Over 2.1 million non-residents are eligible for household registration (ho khau) in more advanced cities and provinces, including Ha Noi and Ho Chi Minh City now that the Residence Law has taken effect. But as it has become easy to move from one place to another, measures are needed to control massive emigration and to ensure social order, security and stability.
Significant differences in living standards between the city and the country have resulted in waves of urban migration, to the point that that up to two-thirds of the populations of some Vietnamese cities are composed of rural migrants.
According to Ho Chi Minh City police, nearly 2 million non-residents now live in the city, of whom 1.5 million are qualified to apply for municipal residence permits.
Four months after the Residence Law came into effect, city police issued residence permits for more than 100,000 non-residents, mostly in such districts as Tan Binh, Tan Phu and Go Vap.
But more population means more need for housing, traffic routes, schools and hospitals while infrastructure development still lags demand and the city is already just barely coping with chronic traffic jams and shortages of hospital beds and school seats.
While the purpose of the Residence Law is to realize the people’s freedom of mobility, municipal authorities must ensure the city can meet basic needs for housing and infrastructure.

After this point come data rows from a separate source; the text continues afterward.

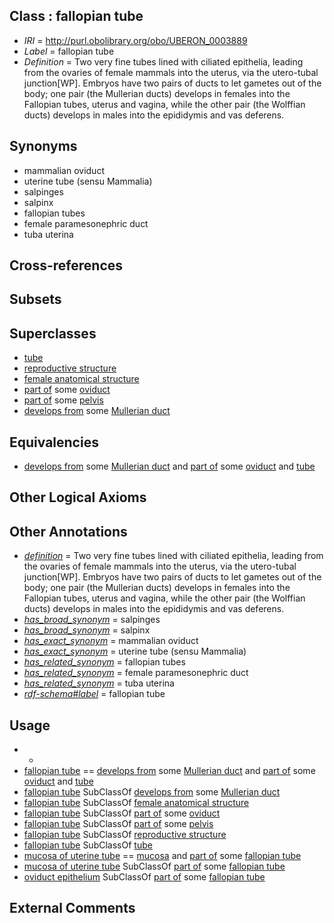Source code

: 
## Class : fallopian tube

 * *IRI* = http://purl.obolibrary.org/obo/UBERON_0003889
 * *Label* = fallopian tube
 * *Definition* = Two very fine tubes lined with ciliated epithelia, leading from the ovaries of female mammals into the uterus, via the utero-tubal junction[WP]. Embryos have two pairs of ducts to let gametes out of the body; one pair (the Mullerian ducts) develops in females into the Fallopian tubes, uterus and vagina, while the other pair (the Wolffian ducts) develops in males into the epididymis and vas deferens.

## Synonyms

 * mammalian oviduct
 * uterine tube (sensu Mammalia)
 * salpinges
 * salpinx
 * fallopian tubes
 * female paramesonephric duct
 * tuba uterina

## Cross-references


## Subsets


## Superclasses

 * [tube](../../UBERON/25/UBERON_0000025.md)
 * [reproductive structure](../../UBERON/56/UBERON_0005156.md)
 * [female anatomical structure](../../UBERON/04/UBERON_0014404.md)
 * [part of](../../BFO/50/BFO_0000050.md) some [oviduct](../../UBERON/93/UBERON_0000993.md)
 * [part of](../../BFO/50/BFO_0000050.md) some [pelvis](../../UBERON/55/UBERON_0002355.md)
 * [develops from](../../RO/02/RO_0002202.md) some [Mullerian duct](../../UBERON/90/UBERON_0003890.md)

## Equivalencies

 * [develops from](../../RO/02/RO_0002202.md) some [Mullerian duct](../../UBERON/90/UBERON_0003890.md) and [part of](../../BFO/50/BFO_0000050.md) some [oviduct](../../UBERON/93/UBERON_0000993.md) and [tube](../../UBERON/25/UBERON_0000025.md)

## Other Logical Axioms


## Other Annotations

 * *[definition](../../IAO/15/IAO_0000115.md)* = Two very fine tubes lined with ciliated epithelia, leading from the ovaries of female mammals into the uterus, via the utero-tubal junction[WP]. Embryos have two pairs of ducts to let gametes out of the body; one pair (the Mullerian ducts) develops in females into the Fallopian tubes, uterus and vagina, while the other pair (the Wolffian ducts) develops in males into the epididymis and vas deferens.
 * *[has_broad_synonym](../../ym/oboInOwl#hasBroadSynonym.md)* = salpinges
 * *[has_broad_synonym](../../ym/oboInOwl#hasBroadSynonym.md)* = salpinx
 * *[has_exact_synonym](../../ym/oboInOwl#hasExactSynonym.md)* = mammalian oviduct
 * *[has_exact_synonym](../../ym/oboInOwl#hasExactSynonym.md)* = uterine tube (sensu Mammalia)
 * *[has_related_synonym](../../ym/oboInOwl#hasRelatedSynonym.md)* = fallopian tubes
 * *[has_related_synonym](../../ym/oboInOwl#hasRelatedSynonym.md)* = female paramesonephric duct
 * *[has_related_synonym](../../ym/oboInOwl#hasRelatedSynonym.md)* = tuba uterina
 * *[rdf-schema#label](../../el/rdf-schema#label.md)* = fallopian tube

## Usage

 * -
 * [fallopian tube](../../UBERON/89/UBERON_0003889.md) == [develops from](../../RO/02/RO_0002202.md) some [Mullerian duct](../../UBERON/90/UBERON_0003890.md) and [part of](../../BFO/50/BFO_0000050.md) some [oviduct](../../UBERON/93/UBERON_0000993.md) and [tube](../../UBERON/25/UBERON_0000025.md)
 * [fallopian tube](../../UBERON/89/UBERON_0003889.md) SubClassOf [develops from](../../RO/02/RO_0002202.md) some [Mullerian duct](../../UBERON/90/UBERON_0003890.md)
 * [fallopian tube](../../UBERON/89/UBERON_0003889.md) SubClassOf [female anatomical structure](../../UBERON/04/UBERON_0014404.md)
 * [fallopian tube](../../UBERON/89/UBERON_0003889.md) SubClassOf [part of](../../BFO/50/BFO_0000050.md) some [oviduct](../../UBERON/93/UBERON_0000993.md)
 * [fallopian tube](../../UBERON/89/UBERON_0003889.md) SubClassOf [part of](../../BFO/50/BFO_0000050.md) some [pelvis](../../UBERON/55/UBERON_0002355.md)
 * [fallopian tube](../../UBERON/89/UBERON_0003889.md) SubClassOf [reproductive structure](../../UBERON/56/UBERON_0005156.md)
 * [fallopian tube](../../UBERON/89/UBERON_0003889.md) SubClassOf [tube](../../UBERON/25/UBERON_0000025.md)
 * [mucosa of uterine tube](../../UBERON/48/UBERON_0005048.md) == [mucosa](../../UBERON/44/UBERON_0000344.md) and [part of](../../BFO/50/BFO_0000050.md) some [fallopian tube](../../UBERON/89/UBERON_0003889.md)
 * [mucosa of uterine tube](../../UBERON/48/UBERON_0005048.md) SubClassOf [part of](../../BFO/50/BFO_0000050.md) some [fallopian tube](../../UBERON/89/UBERON_0003889.md)
 * [oviduct epithelium](../../UBERON/04/UBERON_0004804.md) SubClassOf [part of](../../BFO/50/BFO_0000050.md) some [fallopian tube](../../UBERON/89/UBERON_0003889.md)

## External Comments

There’s no point in issuing a dozen residence permits to people who will have to live in one small house of a few square meters just for the sake of saying they were allowed to move to the city.
To alleviate infrastructural pressures and further deterioration of the quality of life in Viet Nam’s major cities, Ho Chi Minh City and Ha Noi should lead the way in setting population management regulations, such as setting a minimum area of housing for each inhabitant.
Strategic plans for the city’s socio-economic development and infrastructural development should also be carefully mapped out and executed if the city is to allow millions more from the countryside to join the urban migration.
Municipal authorities must also improve crime fighting and take the initiative in creating sufficient jobs to accommodate the impending surge in urban migration likely to follow the Residence Law.